Wednesday 20 March 2019

'We're up for the fight' - Ireland refusing to give up on hosting 2023 Rugby World Cup despite massive setback

Left to right: IRFU Chief Executive Philip Brown, Taoiseach Leo Varadkar and Dick Spring Chairman of Ireland 2023 Oversight Board, during the 2023 Rugby World Cup host candidates presentations at the Royal Garden Hotel in London. Photo: Nick Ansell/PA Wire
Left to right: IRFU Chief Executive Philip Brown, Taoiseach Leo Varadkar and Dick Spring Chairman of Ireland 2023 Oversight Board, during the 2023 Rugby World Cup host candidates presentations at the Royal Garden Hotel in London. Photo: Nick Ansell/PA Wire
Independent.ie Newsdesk

Independent.ie Newsdesk

South Africa has received the World Rugby board's recommendation to host the 2023 World Cup.

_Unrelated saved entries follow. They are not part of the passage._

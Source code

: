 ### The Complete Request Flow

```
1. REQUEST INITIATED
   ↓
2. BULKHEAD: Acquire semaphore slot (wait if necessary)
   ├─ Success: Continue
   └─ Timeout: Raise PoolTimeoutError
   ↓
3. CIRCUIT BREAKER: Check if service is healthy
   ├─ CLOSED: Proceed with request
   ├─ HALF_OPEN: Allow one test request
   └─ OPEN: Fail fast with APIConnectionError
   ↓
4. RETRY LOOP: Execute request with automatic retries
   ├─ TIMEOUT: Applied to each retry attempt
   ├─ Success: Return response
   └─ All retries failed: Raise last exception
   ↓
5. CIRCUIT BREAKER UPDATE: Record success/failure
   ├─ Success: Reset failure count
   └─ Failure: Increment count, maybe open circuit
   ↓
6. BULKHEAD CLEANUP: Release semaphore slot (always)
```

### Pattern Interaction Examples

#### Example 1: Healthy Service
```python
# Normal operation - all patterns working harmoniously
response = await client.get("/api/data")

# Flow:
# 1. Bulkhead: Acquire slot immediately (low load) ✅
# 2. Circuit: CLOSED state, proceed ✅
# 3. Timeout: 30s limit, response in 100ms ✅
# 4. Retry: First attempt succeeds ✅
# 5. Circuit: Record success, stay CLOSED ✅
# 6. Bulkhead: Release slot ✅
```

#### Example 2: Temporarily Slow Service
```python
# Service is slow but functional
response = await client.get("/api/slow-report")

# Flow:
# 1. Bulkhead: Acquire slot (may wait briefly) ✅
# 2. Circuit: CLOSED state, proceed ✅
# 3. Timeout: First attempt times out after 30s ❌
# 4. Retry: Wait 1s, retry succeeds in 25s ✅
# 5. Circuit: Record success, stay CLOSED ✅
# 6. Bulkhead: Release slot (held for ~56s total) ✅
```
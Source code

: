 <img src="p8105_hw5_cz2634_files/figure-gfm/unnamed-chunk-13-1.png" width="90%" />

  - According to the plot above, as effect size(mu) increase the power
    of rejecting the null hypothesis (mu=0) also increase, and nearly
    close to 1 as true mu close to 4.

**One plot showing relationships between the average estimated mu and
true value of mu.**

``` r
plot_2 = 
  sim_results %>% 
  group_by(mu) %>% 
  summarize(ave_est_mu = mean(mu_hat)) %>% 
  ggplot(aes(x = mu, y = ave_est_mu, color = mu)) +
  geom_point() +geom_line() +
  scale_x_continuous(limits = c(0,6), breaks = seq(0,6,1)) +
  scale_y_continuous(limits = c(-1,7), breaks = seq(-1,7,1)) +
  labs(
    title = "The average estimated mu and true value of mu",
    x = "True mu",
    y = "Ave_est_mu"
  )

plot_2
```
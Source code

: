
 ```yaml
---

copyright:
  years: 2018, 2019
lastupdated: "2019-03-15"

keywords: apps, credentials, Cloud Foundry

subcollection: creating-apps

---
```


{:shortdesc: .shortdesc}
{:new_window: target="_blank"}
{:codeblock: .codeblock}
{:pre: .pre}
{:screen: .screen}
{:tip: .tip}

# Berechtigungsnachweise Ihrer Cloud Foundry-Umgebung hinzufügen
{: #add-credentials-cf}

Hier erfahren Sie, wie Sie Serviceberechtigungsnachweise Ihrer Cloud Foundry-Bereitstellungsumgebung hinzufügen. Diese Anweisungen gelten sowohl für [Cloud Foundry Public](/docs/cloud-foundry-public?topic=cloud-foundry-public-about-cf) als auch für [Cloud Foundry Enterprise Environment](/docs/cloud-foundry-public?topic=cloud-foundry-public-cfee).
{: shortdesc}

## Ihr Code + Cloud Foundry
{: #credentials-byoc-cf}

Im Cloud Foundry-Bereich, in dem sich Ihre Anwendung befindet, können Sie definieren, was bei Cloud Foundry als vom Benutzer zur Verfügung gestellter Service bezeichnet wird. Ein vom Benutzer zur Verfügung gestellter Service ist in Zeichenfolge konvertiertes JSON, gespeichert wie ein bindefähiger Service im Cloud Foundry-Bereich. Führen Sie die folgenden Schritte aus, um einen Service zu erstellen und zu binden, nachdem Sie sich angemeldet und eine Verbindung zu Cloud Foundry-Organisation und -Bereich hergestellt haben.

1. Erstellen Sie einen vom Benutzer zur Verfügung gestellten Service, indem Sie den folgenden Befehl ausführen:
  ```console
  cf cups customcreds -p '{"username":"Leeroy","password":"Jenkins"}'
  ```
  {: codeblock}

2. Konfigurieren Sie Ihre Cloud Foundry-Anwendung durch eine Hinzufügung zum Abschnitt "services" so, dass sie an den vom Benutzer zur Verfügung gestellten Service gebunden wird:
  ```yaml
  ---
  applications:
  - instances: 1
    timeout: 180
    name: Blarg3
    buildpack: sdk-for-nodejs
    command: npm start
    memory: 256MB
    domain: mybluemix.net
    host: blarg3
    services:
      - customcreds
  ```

The announcement almost certainly ends Ireland's hopes of staging the tournament on its own for the first time.

An official decision will not be made until November 15 although South Africa is all but guaranteed to pip Ireland and France, with World Rugby's council unlikely to go against its board.

World Rugby chairman Bill Beaumont said: "The comprehensive and independently scrutinised evaluation reaffirmed that we have three exceptional bids but it also identified South Africa as a clear leader based on performance against the key criteria, which is supported by the board in the recommendation."

The host candidate evaluation report assessed a series of categories: vision and hosting concept, tournament organisation and schedule, venues and host cities, tournament infrastructure, and finance, commercial and commitments.

Each was weighted as a percentage and then combined, with South Africa receiving the highest mark of 78.97 per cent, with France on 75.88 per cent and Ireland 72.25 per cent.

Beaumont added: "I would like to congratulate South Africa on a superb bid and all the bid teams for their dedication and professionalism throughout the process to date.

"Our colleagues on the World Rugby council will now meet on 15 November in London to consider the board's recommendation and vote to decide the host of Rugby World Cup 2023."

South Africa last staged the World Cup in 1995, the first major sporting event the country hosted following the end of apartheid and the final tournament under rugby union's amateur era.

The Springboks defeated New Zealand in the final, and the sight of Nelson Mandela in a South African rugby jersey and cap, presenting the Webb Ellis Cup to captain Francois Pienaar, remains one of sport's most unifying and enduring images.

Ireland staged World Cup matches in 1991 and 1999 but had been seeking to host the tournament on its own in six years' time, proposing a cross-border pitch that was backed by British Prime Minister Theresa May.

Despite finishing third in the evaluation report, Ireland's bid team is unwilling to concede defeat.

Chairman Dick Spring told the Irish Rugby Football Union's website: "While It is disappointing not to have received the initial recommendation from Rugby World Cup Board Limited, there is nothing in the report which is insurmountable and this is certainly not the end of the road.

"We absolutely believe Ireland can secure the tournament for 2023. Our team will compete to the final whistle as we bid to turn our historic bid plans into reality.

"We still have confidence that the council members, who vote on November 15th, will place their trust in Ireland to deliver an outstanding 2023 Rugby World Cup."

"We're still in there and we're up for the fight."

Minister Shane Ross reacted to the news saying Ireland's bid is "far from over".

He took to Twitter to say:

"First round in rugby World Cup bid to South Africa!

"Far from over. Ireland squad already togging out for second half and win on November 15".

Minister Ross stated: “This is difficult setback but one that we can overcome.  World Rugby made it clear that they were very impressed by the quality and detail of the Irish bid.  The Report highlighted that Ireland has all the capabilities to host an outstanding Rugby World Cup in 2023.  I am strongly encouraged by two things: firstly that World Rugby have made it clear that “any of the three candidates could host a successful Rugby World Cup”.  I am also encouraged that we ran both South Africa and France very close in the scoring.”

Minister of State Brendan Griffin added: “This bid is still winnable.  Ultimately, the decision rests with the Council Members of World Rugby. We can still do this.  The IRFU will draw on all of their Irish spirit over the coming weeks to relay Ireland’s compelling proposition to the Council ahead of the vote on November 15th.  South Africa may be the favourite now, but the final vote is two weeks away, a long time in sport and politics.”